Information supplied below:

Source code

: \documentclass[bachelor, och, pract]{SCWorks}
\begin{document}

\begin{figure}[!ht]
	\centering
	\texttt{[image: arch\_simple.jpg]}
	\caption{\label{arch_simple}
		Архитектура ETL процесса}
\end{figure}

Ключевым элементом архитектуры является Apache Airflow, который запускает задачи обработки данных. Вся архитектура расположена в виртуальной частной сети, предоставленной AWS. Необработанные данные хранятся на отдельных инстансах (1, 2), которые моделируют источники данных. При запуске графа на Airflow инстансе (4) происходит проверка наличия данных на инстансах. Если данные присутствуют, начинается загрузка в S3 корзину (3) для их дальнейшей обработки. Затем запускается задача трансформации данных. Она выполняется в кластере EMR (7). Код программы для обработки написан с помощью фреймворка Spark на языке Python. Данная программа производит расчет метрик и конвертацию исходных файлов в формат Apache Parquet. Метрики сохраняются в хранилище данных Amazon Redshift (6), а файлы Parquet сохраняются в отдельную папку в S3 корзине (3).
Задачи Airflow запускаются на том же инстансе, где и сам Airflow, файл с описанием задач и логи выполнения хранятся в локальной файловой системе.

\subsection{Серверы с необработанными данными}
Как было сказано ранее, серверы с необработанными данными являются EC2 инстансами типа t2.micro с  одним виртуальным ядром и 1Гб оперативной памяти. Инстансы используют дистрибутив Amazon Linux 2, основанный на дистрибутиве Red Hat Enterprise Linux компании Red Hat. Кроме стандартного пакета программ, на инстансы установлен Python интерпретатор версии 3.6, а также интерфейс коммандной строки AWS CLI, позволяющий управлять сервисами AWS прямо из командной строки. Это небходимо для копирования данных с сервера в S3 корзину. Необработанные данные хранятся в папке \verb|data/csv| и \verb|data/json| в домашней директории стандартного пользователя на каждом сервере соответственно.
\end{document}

End of Information supplied.

Repeat the listing above without any change.

# Task output
Source code

: \documentclass[bachelor, och, pract]{SCWorks}
\begin{document}

\begin{figure}[!ht]
	\centering
	\texttt{[image: arch\_simple.jpg]}
	\caption{\label{arch_simple}
		Архитектура ETL процесса}
\end{figure}

Ключевым элементом архитектуры является Apache Airflow, который запускает задачи обработки данных. Вся архитектура расположена в виртуальной частной сети, предоставленной AWS. Необработанные данные хранятся на отдельных инстансах (1, 2), которые моделируют источники данных. При запуске графа на Airflow инстансе (4) происходит проверка наличия данных на инстансах. Если данные присутствуют, начинается загрузка в S3 корзину (3) для их дальнейшей обработки. Затем запускается задача трансформации данных. Она выполняется в кластере EMR (7). Код программы для обработки написан с помощью фреймворка Spark на языке Python. Данная программа производит расчет метрик и конвертацию исходных файлов в формат Apache Parquet. Метрики сохраняются в хранилище данных Amazon Redshift (6), а файлы Parquet сохраняются в отдельную папку в S3 корзине (3).
Задачи Airflow запускаются на том же инстансе, где и сам Airflow, файл с описанием задач и логи выполнения хранятся в локальной файловой системе.

\subsection{Серверы с необработанными данными}
Как было сказано ранее, серверы с необработанными данными являются EC2 инстансами типа t2.micro с  одним виртуальным ядром и 1Гб оперативной памяти. Инстансы используют дистрибутив Amazon Linux 2, основанный на дистрибутиве Red Hat Enterprise Linux компании Red Hat. Кроме стандартного пакета программ, на инстансы установлен Python интерпретатор версии 3.6, а также интерфейс коммандной строки AWS CLI, позволяющий управлять сервисами AWS прямо из командной строки. Это небходимо для копирования данных с сервера в S3 корзину. Необработанные данные хранятся в папке \verb|data/csv| и \verb|data/json| в домашней директории стандартного пользователя на каждом сервере соответственно.
\end{document}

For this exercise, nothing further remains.